Exercise goal = Below are some records; output exactly the lines from the line with "# 📖 Summary" to the line with "- **Up** (589ms)", both ends kept, and nothing more.

---- Data for this task

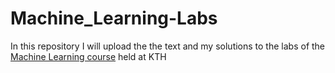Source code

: # Machine_Learning-Labs
In this repository I will upload the the text and my solutions to the labs of the [Machine Learning course](https://www.kth.se/student/kurser/kurs/DD2421?l=en) held at KTH
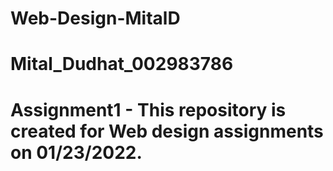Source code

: # Web-Design-MitalD
# Mital_Dudhat_002983786
# Assignment1 - This repository is created for Web design assignments on 01/23/2022.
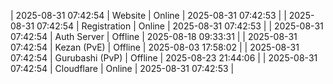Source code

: | 2025-08-31 07:42:54 | Website | Online | 2025-08-31 07:42:53 |
| 2025-08-31 07:42:54 | Registration | Online | 2025-08-31 07:42:53 |
| 2025-08-31 07:42:54 | Auth Server | Offline | 2025-08-18 09:33:31 |
| 2025-08-31 07:42:54 | Kezan (PvE) | Offline | 2025-08-03 17:58:02 |
| 2025-08-31 07:42:54 | Gurubashi (PvP) | Offline | 2025-08-23 21:44:06 |
| 2025-08-31 07:42:54 | Cloudflare | Online | 2025-08-31 07:42:53 |

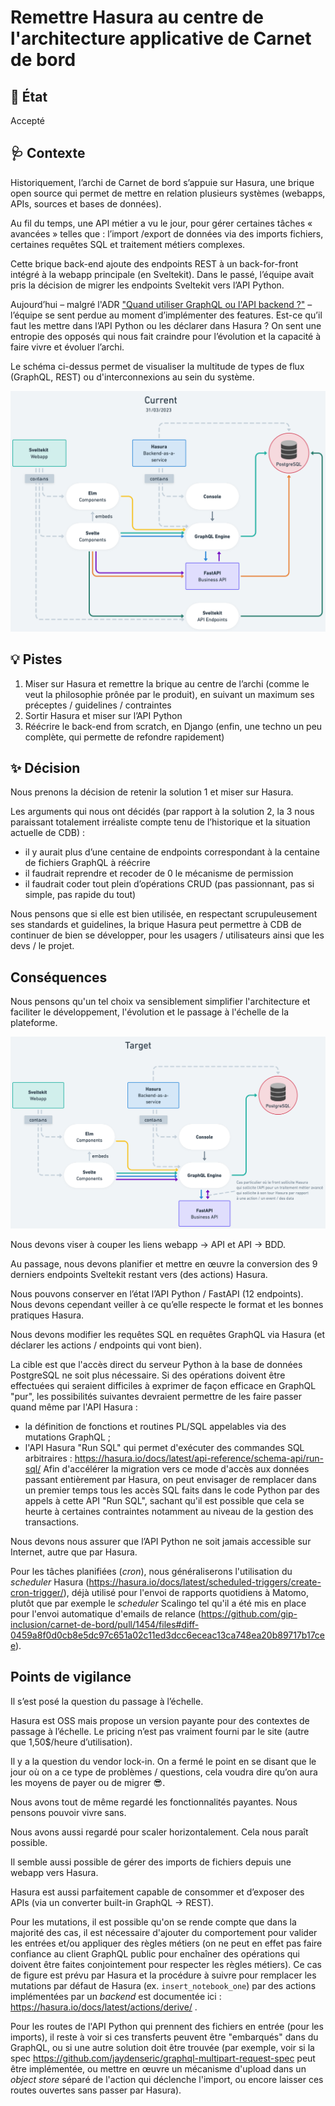 # Remettre Hasura au centre de l'architecture applicative de Carnet de bord 

## :memo: État

Accepté

## :stethoscope: Contexte

Historiquement, l’archi de Carnet de bord s’appuie sur Hasura, une brique open source qui permet de mettre en relation plusieurs systèmes (webapps, APIs, sources et bases de données).

Au fil du temps, une API métier a vu le jour, pour gérer certaines tâches « avancées » telles que : l’import /export de données via des imports fichiers, certaines requêtes SQL et traitement métiers complexes.

Cette brique back-end ajoute des endpoints REST à un back-for-front intégré à la webapp principale (en Sveltekit). Dans le passé, l’équipe avait pris la décision de migrer les endpoints Sveltekit vers l’API Python.

Aujourd’hui – malgré l'ADR ["Quand utiliser GraphQL ou l'API backend ?"](./20220926.utilisation-graphql-ou-backend.md)  – l’équipe se sent perdue au moment d’implémenter des features. Est-ce qu’il faut les mettre dans l’API Python ou les déclarer dans Hasura ? On sent une entropie des opposés qui nous fait craindre pour l’évolution et la capacité à faire vivre et évoluer l’archi.

Le schéma ci-dessus permet de visualiser la multitude de types de flux (GraphQL, REST) ou d'interconnexions au sein du système.

![Architecture actuelle](./CDB_internal_architecture_current_202304.png)

## :bulb: Pistes

1. Miser sur Hasura et remettre la brique au centre de l’archi (comme le veut la philosophie prônée par le produit), en suivant un maximum ses préceptes / guidelines / contraintes
2. Sortir Hasura et miser sur l’API Python
3. Réécrire le back-end from scratch, en Django (enfin, une techno un peu complète, qui permette de refondre rapidement)

## :sparkles: Décision

Nous prenons la décision de retenir la solution 1 et miser sur Hasura.

Les arguments qui nous ont décidés (par rapport à la solution 2, la 3 nous paraissant totalement irréaliste compte tenu de l’historique et la situation actuelle de CDB) :
- il y aurait plus d’une centaine de endpoints correspondant à la centaine de fichiers GraphQL à réécrire
- il faudrait reprendre et recoder de 0 le mécanisme de permission
- il faudrait coder tout plein d’opérations CRUD (pas passionnant, pas si simple, pas rapide du tout)

Nous pensons que si elle est bien utilisée, en respectant scrupuleusement ses standards et guidelines, la brique Hasura peut permettre à CDB de continuer de bien se développer, pour les usagers / utilisateurs ainsi que les devs / le projet.

## Conséquences

Nous pensons qu'un tel choix va sensiblement simplifier l'architecture et faciliter le développement, l'évolution et le passage à l'échelle de la plateforme.

![Architecture cible](./CDB_internal_architecture_target.png)

Nous devons viser à couper les liens webapp -> API et API -> BDD.

Au passage, nous devons planifier et mettre en œuvre la conversion des 9 derniers endpoints Sveltekit restant vers (des actions) Hasura.

Nous pouvons conserver en l’état l’API Python / FastAPI (12 endpoints). Nous devons cependant veiller à ce qu’elle respecte le format et les bonnes pratiques Hasura.

Nous devons modifier les requêtes SQL en requêtes GraphQL via Hasura (et déclarer les actions / endpoints qui vont bien).

La cible est que l'accès direct du serveur Python à la base de données PostgreSQL ne soit plus nécessaire. Si des opérations doivent être effectuées qui seraient difficiles à exprimer de façon efficace en GraphQL "pur", les possibilités suivantes devraient permettre de les faire passer quand même par l'API Hasura :
- la définition de fonctions et routines PL/SQL appelables via des mutations GraphQL ;
- l'API Hasura "Run SQL" qui permet d'exécuter des commandes SQL arbitraires : https://hasura.io/docs/latest/api-reference/schema-api/run-sql/
Afin d'accélérer la migration vers ce mode d'accès aux données passant entièrement par Hasura, on peut envisager de remplacer dans un premier temps tous les accès SQL faits dans le code Python par des appels à cette API "Run SQL", sachant qu'il est possible que cela se heurte à certaines contraintes notamment au niveau de la gestion des transactions.

Nous devons nous assurer que l’API Python ne soit jamais accessible sur Internet, autre que par Hasura.

Pour les tâches planifiées (_cron_), nous généraliserons l'utilisation du _scheduler_ Hasura (https://hasura.io/docs/latest/scheduled-triggers/create-cron-trigger/), déjà utilisé pour l'envoi de rapports quotidiens à Matomo, plutôt que par exemple le _scheduler_ Scalingo tel qu'il a été mis en place pour l'envoi automatique d'emails de relance (https://github.com/gip-inclusion/carnet-de-bord/pull/1454/files#diff-0459a8f0d0cb8e5dc97c651a02c11ed3dcc6eceac13ca748ea20b89717b17cee).

## Points de vigilance

Il s’est posé la question du passage à l’échelle.

Hasura est OSS mais propose un version payante pour des contextes de passage à l’échelle. Le pricing n’est pas vraiment fourni par le site (autre que 1,50$/heure d’utilisation).

Il y a la question du vendor lock-in. On a fermé le point en se disant que le jour où on a ce type de problèmes / questions, cela voudra dire qu’on aura les moyens de payer ou de migrer 😎.

Nous avons tout de même regardé les fonctionnalités payantes. Nous pensons pouvoir vivre sans.

Nous avons aussi regardé pour scaler horizontalement. Cela nous paraît possible.

Il semble aussi possible de gérer des imports de fichiers depuis une webapp vers Hasura.

Hasura est aussi parfaitement capable de consommer et d’exposer des APIs (via un converter built-in GraphQL -> REST).

Pour les mutations, il est possible qu'on se rende compte que dans la majorité des cas, il est nécessaire d'ajouter du comportement pour valider les entrées et/ou appliquer des règles métiers (on ne peut en effet pas faire confiance au client GraphQL public pour enchaîner des opérations qui doivent être faites conjointement pour respecter les règles métiers). Ce cas de figure est prévu par Hasura et la procédure à suivre pour remplacer les mutations par défaut de Hasura (ex. `insert_notebook_one`) par des actions implémentées par un _backend_ est documentée ici : https://hasura.io/docs/latest/actions/derive/ .

Pour les routes de l'API Python qui prennent des fichiers en entrée (pour les imports), il reste à voir si ces transferts peuvent être "embarqués" dans du GraphQL, ou si une autre solution doit être trouvée (par exemple, voir si la spec https://github.com/jaydenseric/graphql-multipart-request-spec peut être implémentée, ou mettre en œuvre un mécanisme d'upload dans un _object store_ séparé de l'action qui déclenche l'import, ou encore laisser ces routes ouvertes sans passer par Hasura).

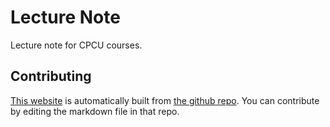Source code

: # Lecture Note

Lecture note for CPCU courses.

## Contributing

[This website](https://lecturenote.pipats.xyz) is automatically built from [the github repo](https://github.com/saengowp/LectureNote).
You can contribute by editing the markdown file in that repo.

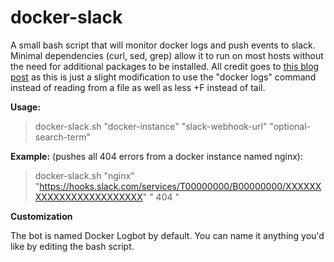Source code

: # docker-slack
A small bash script that will monitor docker logs and push events to slack.
Minimal dependencies (curl, sed, grep) allow it to run on most hosts without the need for additional packages to be installed.  All credit goes to [this blog post](http://blog.getpostman.com/2015/12/23/stream-any-log-file-to-slack-using-curl/) as this is just a slight modification to use the "docker logs" command instead of reading from a file as well as less +F instead of tail.

**Usage:**

> docker-slack.sh "docker-instance" "slack-webhook-url" "optional-search-term"

**Example:** (pushes all 404 errors from a docker instance named nginx):

>docker-slack.sh "nginx" "https://hooks.slack.com/services/T00000000/B00000000/XXXXXXXXXXXXXXXXXXXXXXXX" " 404 "

**Customization**

The bot is named Docker Logbot by default.  You can name it anything you'd like by editing the bash script.
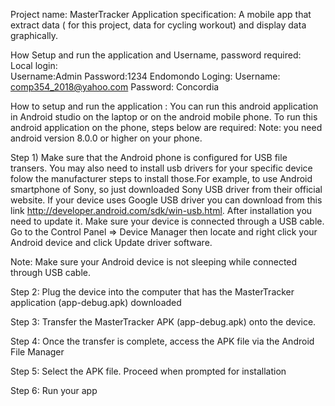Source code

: Project name: MasterTracker
Application specification: A mobile app that extract data  ( for this project, data for cycling workout) and display data graphically.

How Setup and run the application and Username, password required:
Local login:  
Username:Admin
Password:1234
Endomondo Loging: 
Username: comp354_2018@yahoo.com
Password: Concordia

How to setup and run the application :
You can run this android application in Android studio on the laptop or on the android mobile phone.
To run this android application on the phone, steps below are required:
Note: you need android version 8.0.0 or higher on your phone.

Step 1) Make sure that the Android phone is configured for USB file transers. You may also need to install usb drivers for your specific device folow the manufacturer steps to install those.For example, to use Android smartphone of Sony, so  just downloaded Sony   USB driver from their official website. If your device uses Google USB driver you can download from this link http://developer.android.com/sdk/win-usb.html. After installation you need to update it. Make sure your device is connected through a USB cable.
 Go to the Control Panel => Device Manager then locate and right click your Android device and click Update driver software. 

Note: Make sure your Android device is not sleeping while connected through USB cable.

Step 2: Plug the device into the computer that has the MasterTracker application (app-debug.apk) downloaded

Step 3: Transfer the MasterTracker APK (app-debug.apk) onto the device.

Step 4: Once the transfer is complete, access the APK file via the Android File Manager

Step 5: Select the APK file. Proceed when prompted for installation

Step 6: Run your app 




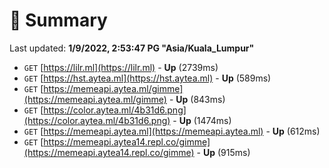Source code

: # 📖 Summary
Last updated: **1/9/2022, 2:53:47 PG "Asia/Kuala_Lumpur"**

- `GET` [https://lilr.ml](https://lilr.ml) - **Up** (2739ms)
- `GET` [https://hst.aytea.ml](https://hst.aytea.ml) - **Up** (589ms)
- `GET` [https://memeapi.aytea.ml/gimme](https://memeapi.aytea.ml/gimme) - **Up** (843ms)
- `GET` [https://color.aytea.ml/4b31d6.png](https://color.aytea.ml/4b31d6.png) - **Up** (1474ms)
- `GET` [https://memeapi.aytea.ml](https://memeapi.aytea.ml) - **Up** (612ms)
- `GET` [https://memeapi.aytea14.repl.co/gimme](https://memeapi.aytea14.repl.co/gimme) - **Up** (915ms)
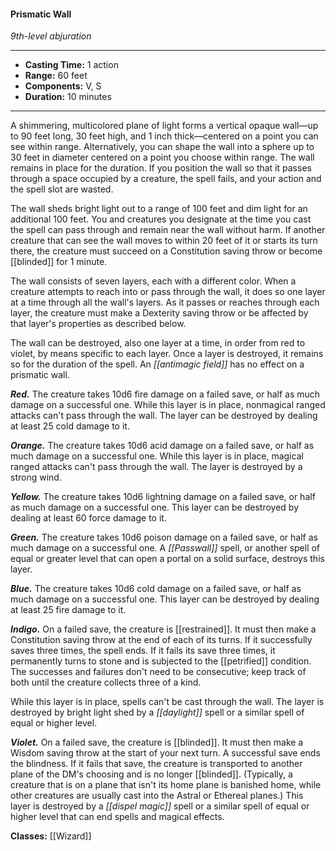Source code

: #### Prismatic Wall
*9th-level abjuration*
___
- **Casting Time:** 1 action
- **Range:** 60 feet
- **Components:** V, S
- **Duration:** 10 minutes
---
A shimmering, multicolored plane of light forms a vertical opaque wall—up to 90 feet long, 30 feet high, and 1 inch thick—centered on a point you can see within range. Alternatively, you can shape the wall into a sphere up to 30 feet in diameter centered on a point you choose within range. The wall remains in place for the duration. If you position the wall so that it passes through a space occupied by a creature, the spell fails, and your action and the spell slot are wasted.

The wall sheds bright light out to a range of 100 feet and dim light for an additional 100 feet. You and creatures you designate at the time you cast the spell can pass through and remain near the wall without harm. If another creature that can see the wall moves to within 20 feet of it or starts its turn there, the creature must succeed on a Constitution saving throw or become [[blinded]] for 1 minute.

The wall consists of seven layers, each with a different color. When a creature attempts to reach into or pass through the wall, it does so one layer at a time through all the wall's layers. As it passes or reaches through each layer, the creature must make a Dexterity saving throw or be affected by that layer's properties as described below.

The wall can be destroyed, also one layer at a time, in order from red to violet, by means specific to each layer. Once a layer is destroyed, it remains so for the duration of the spell. An *[[antimagic field]]* has no effect on a prismatic wall.

***Red.*** The creature takes 10d6 fire damage on a failed save, or half as much damage on a successful one. While this layer is in place, nonmagical ranged attacks can't pass through the wall. The layer can be destroyed by dealing at least 25 cold damage to it.

***Orange.*** The creature takes 10d6 acid damage on a failed save, or half as much damage on a successful one. While this layer is in place, magical ranged attacks can't pass through the wall. The layer is destroyed by a strong wind.

***Yellow.*** The creature takes 10d6 lightning damage on a failed save, or half as much damage on a successful one. This layer can be destroyed by dealing at least 60 force damage to it.

***Green.*** The creature takes 10d6 poison damage on a failed save, or half as much damage on a successful one. A *[[Passwall]]* spell, or another spell of equal or greater level that can open a portal on a solid surface, destroys this layer.

***Blue.*** The creature takes 10d6 cold damage on a failed save, or half as much damage on a successful one. This layer can be destroyed by dealing at least 25 fire damage to it.

***Indigo.*** On a failed save, the creature is [[restrained]]. It must then make a Constitution saving throw at the end of each of its turns. If it successfully saves three times, the spell ends. If it fails its save three times, it permanently turns to stone and is subjected to the [[petrified]] condition. The successes and failures don't need to be consecutive; keep track of both until the creature collects three of a kind.

While this layer is in place, spells can't be cast through the wall. The layer is destroyed by bright light shed by a *[[daylight]]* spell or a similar spell of equal or higher level.

***Violet.*** On a failed save, the creature is [[blinded]]. It must then make a Wisdom saving throw at the start of your next turn. A successful save ends the blindness. If it fails that save, the creature is transported to another plane of the DM's choosing and is no longer [[blinded]]. (Typically, a creature that is on a plane that isn't its home plane is banished home, while other creatures are usually cast into the Astral or Ethereal planes.) This layer is destroyed by a *[[dispel magic]]* spell or a similar spell of equal or higher level that can end spells and magical effects.

**Classes:** [[Wizard]]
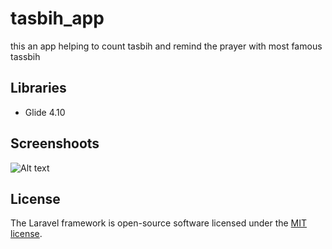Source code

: # tasbih_app
this an app helping to count tasbih and remind the prayer with most famous tassbih


## Libraries
* Glide 4.10

## Screenshoots
![Alt text](/../me/screenshoots/s1.png?raw=true )

## License

The Laravel framework is open-source software licensed under the [MIT license](https://opensource.org/licenses/MIT).
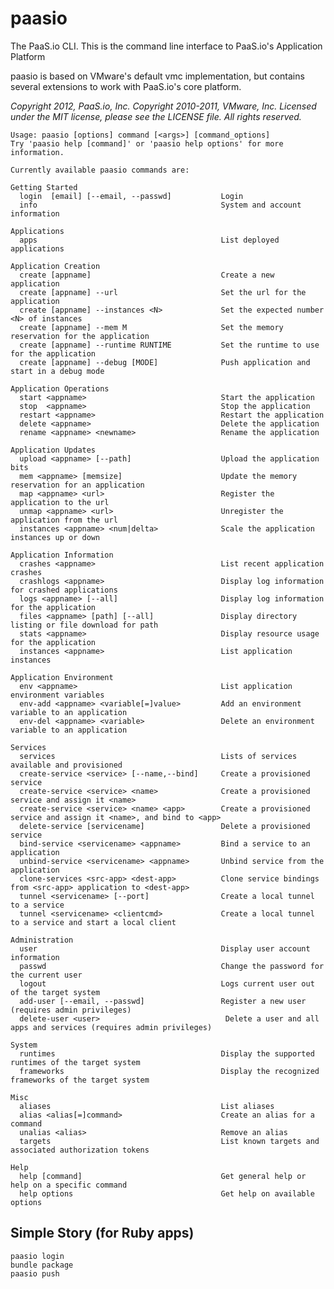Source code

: # paasio

The PaaS.io CLI. This is the command line interface to PaaS.io's Application Platform

paasio is based on VMware's default vmc implementation, but contains
several extensions to work with PaaS.io's core platform.

_Copyright 2012, PaaS.io, Inc.
Copyright 2010-2011, VMware, Inc. Licensed under the
MIT license, please see the LICENSE file.  All rights reserved._

    Usage: paasio [options] command [<args>] [command_options]
    Try 'paasio help [command]' or 'paasio help options' for more information.

    Currently available paasio commands are:

    Getting Started
      login  [email] [--email, --passwd]           Login
      info                                         System and account information

    Applications
      apps                                         List deployed applications

    Application Creation
      create [appname]                             Create a new application
      create [appname] --url                       Set the url for the application
      create [appname] --instances <N>             Set the expected number <N> of instances
      create [appname] --mem M                     Set the memory reservation for the application
      create [appname] --runtime RUNTIME           Set the runtime to use for the application
      create [appname] --debug [MODE]              Push application and start in a debug mode

    Application Operations
      start <appname>                              Start the application
      stop  <appname>                              Stop the application
      restart <appname>                            Restart the application
      delete <appname>                             Delete the application
      rename <appname> <newname>                   Rename the application

    Application Updates
      upload <appname> [--path]                    Upload the application bits
      mem <appname> [memsize]                      Update the memory reservation for an application
      map <appname> <url>                          Register the application to the url
      unmap <appname> <url>                        Unregister the application from the url
      instances <appname> <num|delta>              Scale the application instances up or down

    Application Information
      crashes <appname>                            List recent application crashes
      crashlogs <appname>                          Display log information for crashed applications
      logs <appname> [--all]                       Display log information for the application
      files <appname> [path] [--all]               Display directory listing or file download for path
      stats <appname>                              Display resource usage for the application
      instances <appname>                          List application instances

    Application Environment
      env <appname>                                List application environment variables
      env-add <appname> <variable[=]value>         Add an environment variable to an application
      env-del <appname> <variable>                 Delete an environment variable to an application

    Services
      services                                     Lists of services available and provisioned
      create-service <service> [--name,--bind]     Create a provisioned service
      create-service <service> <name>              Create a provisioned service and assign it <name>
      create-service <service> <name> <app>        Create a provisioned service and assign it <name>, and bind to <app>
      delete-service [servicename]                 Delete a provisioned service
      bind-service <servicename> <appname>         Bind a service to an application
      unbind-service <servicename> <appname>       Unbind service from the application
      clone-services <src-app> <dest-app>          Clone service bindings from <src-app> application to <dest-app>
      tunnel <servicename> [--port]                Create a local tunnel to a service
      tunnel <servicename> <clientcmd>             Create a local tunnel to a service and start a local client

    Administration
      user                                         Display user account information
      passwd                                       Change the password for the current user
      logout                                       Logs current user out of the target system
      add-user [--email, --passwd]                 Register a new user (requires admin privileges)
      delete-user <user>                            Delete a user and all apps and services (requires admin privileges)

    System
      runtimes                                     Display the supported runtimes of the target system
      frameworks                                   Display the recognized frameworks of the target system

    Misc
      aliases                                      List aliases
      alias <alias[=]command>                      Create an alias for a command
      unalias <alias>                              Remove an alias
      targets                                      List known targets and associated authorization tokens

    Help
      help [command]                               Get general help or help on a specific command
      help options                                 Get help on available options

## Simple Story (for Ruby apps)

    paasio login
    bundle package
    paasio push
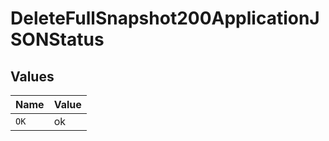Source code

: # DeleteFullSnapshot200ApplicationJSONStatus


## Values

| Name  | Value |
| ----- | ----- |
| `OK`  | ok    |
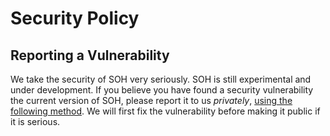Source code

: # Security Policy

## Reporting a Vulnerability

We take the security of SOH very seriously. SOH is still experimental and under development. If you believe you have found a security vulnerability the current version of SOH, please report it to us *privately*,
[using the following method](https://github.com/francoismichel/soh/security/advisories/new). We will first fix the vulnerability before making it public if it is serious.

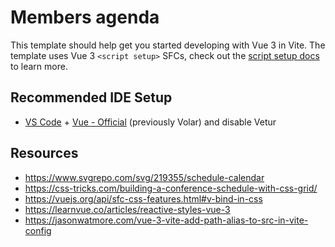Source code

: # Members agenda

This template should help get you started developing with Vue 3 in Vite. The template uses Vue 3 `<script setup>` SFCs, check out the [script setup docs](https://v3.vuejs.org/api/sfc-script-setup.html#sfc-script-setup) to learn more.

## Recommended IDE Setup

- [VS Code](https://code.visualstudio.com/) + [Vue - Official](https://marketplace.visualstudio.com/items?itemName=Vue.volar) (previously Volar) and disable Vetur

## Resources

- https://www.svgrepo.com/svg/219355/schedule-calendar
- https://css-tricks.com/building-a-conference-schedule-with-css-grid/
- https://vuejs.org/api/sfc-css-features.html#v-bind-in-css
- https://learnvue.co/articles/reactive-styles-vue-3
- https://jasonwatmore.com/vue-3-vite-add-path-alias-to-src-in-vite-config
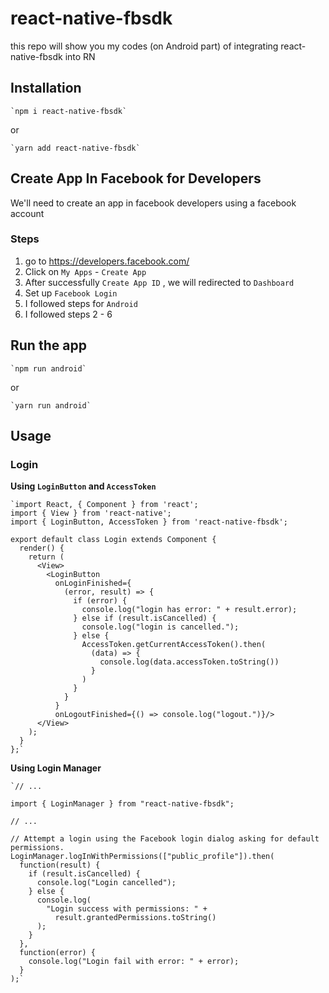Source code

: # react-native-fbsdk

this repo will show you my codes (on Android part) of integrating react-native-fbsdk into RN

## Installation

    `npm i react-native-fbsdk`

or

    `yarn add react-native-fbsdk`

## Create App In Facebook for Developers

We'll need to create an app in facebook developers using a facebook account

### Steps

1.  go to https://developers.facebook.com/
2.  Click on `My Apps` - `Create App`
3.  After successfully `Create App ID` , we will redirected to `Dashboard`
4.  Set up `Facebook Login`
5.  I followed steps for `Android`
6.  I followed steps 2 - 6

## Run the app

    `npm run android`

or

    `yarn run android`

## Usage

### Login

**Using `LoginButton` and `AccessToken`**

    `import React, { Component } from 'react';
    import { View } from 'react-native';
    import { LoginButton, AccessToken } from 'react-native-fbsdk';

    export default class Login extends Component {
      render() {
        return (
          <View>
            <LoginButton
              onLoginFinished={
                (error, result) => {
                  if (error) {
                    console.log("login has error: " + result.error);
                  } else if (result.isCancelled) {
                    console.log("login is cancelled.");
                  } else {
                    AccessToken.getCurrentAccessToken().then(
                      (data) => {
                        console.log(data.accessToken.toString())
                      }
                    )
                  }
                }
              }
              onLogoutFinished={() => console.log("logout.")}/>
          </View>
        );
      }
    };`

**Using Login Manager**

    `// ...

    import { LoginManager } from "react-native-fbsdk";

    // ...

    // Attempt a login using the Facebook login dialog asking for default permissions.
    LoginManager.logInWithPermissions(["public_profile"]).then(
      function(result) {
        if (result.isCancelled) {
          console.log("Login cancelled");
        } else {
          console.log(
            "Login success with permissions: " +
              result.grantedPermissions.toString()
          );
        }
      },
      function(error) {
        console.log("Login fail with error: " + error);
      }
    );`
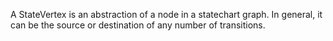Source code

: A StateVertex is an abstraction of a node in a statechart graph. In general, it can be the source or destination of any number of transitions.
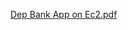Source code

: 
[Dep Bank App on Ec2.pdf](https://github.com/user-attachments/files/17711372/Dep.Bank.App.on.Ec2.pdf)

--------

Answer area =
: # 📖 Summary
Last updated: **1/9/2022, 2:53:47 PG "Asia/Kuala_Lumpur"**

- `GET` [https://lilr.ml](https://lilr.ml) - **Up** (2739ms)
- `GET` [https://hst.aytea.ml](https://hst.aytea.ml) - **Up** (589ms)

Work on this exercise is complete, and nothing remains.